HbA1c concentration is used for the appropriate diagnosis and management of diabetes,1,2 but the standard way of measurement requires an expensive and time-consuming ion-exchange, high-performance liquid chromatography (HPLC) technology. Point-of-care (POC) instruments represent a cheaper alternative to determine HbA1c levels in five to 10 minutes. They can be used by non-laboratory staff to tailor a patient’s care and educational messages to HbA1c values and clinical findings in a one-stop-shop approach.3,4 Their potential shortcomings include cases of haemoglobinopathy or some environmentally linked limitations.5,6

While operating temperature and humidity are easily controlled, altitude cannot be standardised for operation. We investigated the performance of one of the most commonly used POC HbA1c instruments in African clinical settings, situated at varying altitudes.

Methods

In this cross-sectional study, HbA1c concentrations were measured in three cities of Cameroon in blood samples simultaneously collected from the same individuals.
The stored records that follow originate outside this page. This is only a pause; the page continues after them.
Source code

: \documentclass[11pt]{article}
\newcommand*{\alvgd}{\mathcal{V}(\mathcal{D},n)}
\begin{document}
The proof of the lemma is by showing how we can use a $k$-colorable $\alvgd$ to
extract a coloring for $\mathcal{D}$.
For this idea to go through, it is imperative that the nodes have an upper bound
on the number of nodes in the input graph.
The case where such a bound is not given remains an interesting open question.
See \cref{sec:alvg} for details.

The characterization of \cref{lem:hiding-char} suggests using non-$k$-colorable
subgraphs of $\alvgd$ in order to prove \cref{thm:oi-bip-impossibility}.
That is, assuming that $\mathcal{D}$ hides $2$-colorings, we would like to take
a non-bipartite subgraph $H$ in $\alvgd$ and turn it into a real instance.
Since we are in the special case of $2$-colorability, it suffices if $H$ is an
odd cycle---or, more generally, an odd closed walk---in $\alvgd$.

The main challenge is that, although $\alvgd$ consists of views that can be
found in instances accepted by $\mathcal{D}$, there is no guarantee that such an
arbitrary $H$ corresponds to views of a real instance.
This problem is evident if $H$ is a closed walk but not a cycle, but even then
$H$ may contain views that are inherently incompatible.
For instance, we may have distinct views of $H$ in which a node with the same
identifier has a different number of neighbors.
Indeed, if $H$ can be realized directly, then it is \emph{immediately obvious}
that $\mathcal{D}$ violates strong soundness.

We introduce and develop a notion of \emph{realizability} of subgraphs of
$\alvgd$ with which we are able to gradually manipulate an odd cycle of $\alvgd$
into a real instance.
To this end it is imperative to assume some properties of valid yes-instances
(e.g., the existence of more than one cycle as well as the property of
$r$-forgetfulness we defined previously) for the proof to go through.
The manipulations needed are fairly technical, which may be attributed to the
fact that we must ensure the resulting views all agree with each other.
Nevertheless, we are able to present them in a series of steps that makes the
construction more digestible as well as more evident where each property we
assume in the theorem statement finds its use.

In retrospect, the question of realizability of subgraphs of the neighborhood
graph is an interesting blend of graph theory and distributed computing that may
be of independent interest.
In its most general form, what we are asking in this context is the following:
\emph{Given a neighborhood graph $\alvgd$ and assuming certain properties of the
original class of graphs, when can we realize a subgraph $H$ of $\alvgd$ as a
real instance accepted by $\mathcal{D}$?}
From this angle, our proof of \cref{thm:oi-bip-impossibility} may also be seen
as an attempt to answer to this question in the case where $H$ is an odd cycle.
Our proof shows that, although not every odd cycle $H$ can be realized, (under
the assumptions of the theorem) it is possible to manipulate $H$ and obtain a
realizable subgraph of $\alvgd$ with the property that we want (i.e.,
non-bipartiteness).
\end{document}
The study settings were Douala (13-m altitude), Yaounde (650-m altitude), and Bamenda (1 600-m altitude).

The study was approved by the National Ethics Committee of Cameroon. All participants gave their informed consent.

The study participants were 24 volunteers distributed in four groups: six non-diabetic (healthy) volunteers [no clinical symptoms, fasting glycaemia < 1.26 g/dl (6.99 mmol/l) and HbA1c levels < 6.6% (< 49 mmol/mol)], six patients with diabetes with HbA1c levels < 6.6% (< 49 mmol/mol), six patients with HbA1c levels at 6.6–8.0% (49–64 mmol/mol) and six patients with HbA1c levels > 8.0% (> 64 mmol/mol).
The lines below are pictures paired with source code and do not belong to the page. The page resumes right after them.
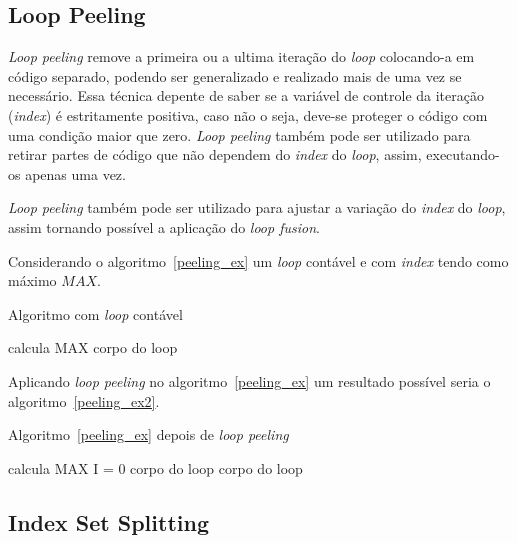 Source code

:\subsection{Loop Peeling}

\textit{Loop peeling} remove a primeira ou a ultima iteração do \textit{loop} 
colocando-a em código separado, podendo ser generalizado e realizado mais 
de uma vez se necessário. 
Essa técnica depente de saber se a variável de controle da iteração
(\textit{index}) é estritamente positiva, caso não o seja, deve-se proteger 
o código com uma condição maior que zero.
\textit{Loop peeling} também pode ser utilizado para retirar partes de código 
que não dependem do \textit{index} do \textit{loop}, assim, executando-os apenas
uma vez.

\textit{Loop peeling} também pode ser utilizado para ajustar a variação do 
\textit{index} do \textit{loop}, assim tornando possível a aplicação 
do \textit{loop fusion}.

Considerando o algoritmo~\ref{peeling_ex} um \textit{loop} contável e 
com \textit{index} tendo como máximo $MAX$.

\begin{algorithm}
\caption{Algoritmo com \textit{loop} contável}
\label{peeling_ex}
\begin{algorithmic}[1]

\STATE calcula MAX
\STATE corpo do loop
\ENDFOR

\end{algorithmic}
\end{algorithm}

Aplicando \textit{loop peeling} no algoritmo~\ref{peeling_ex} um resultado
possível seria o algoritmo~\ref{peeling_ex2}.

\begin{algorithm}
\caption{Algoritmo~\ref{peeling_ex} depois de \textit{loop peeling}}
\label{peeling_ex2}
\begin{algorithmic}[1]

\STATE calcula MAX
\STATE I = 0
\STATE corpo do loop
\STATE corpo do loop
\ENDFOR
\ENDIF

\end{algorithmic}
\end{algorithm}


\subsection{Index Set Splitting}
All patients had to have had diabetes for at least one year, with stable treatment and HbA1c values over at least three months preceding the study defined by HbA1c variation < 1% between two measurements. Exclusion criteria included any haemoglobinopathy, recent malaria, haematological disorder or any other acute medical condition in the preceding month, total haemoglobin level > 11 g/dl, and creatinine clearance < 60 ml/min.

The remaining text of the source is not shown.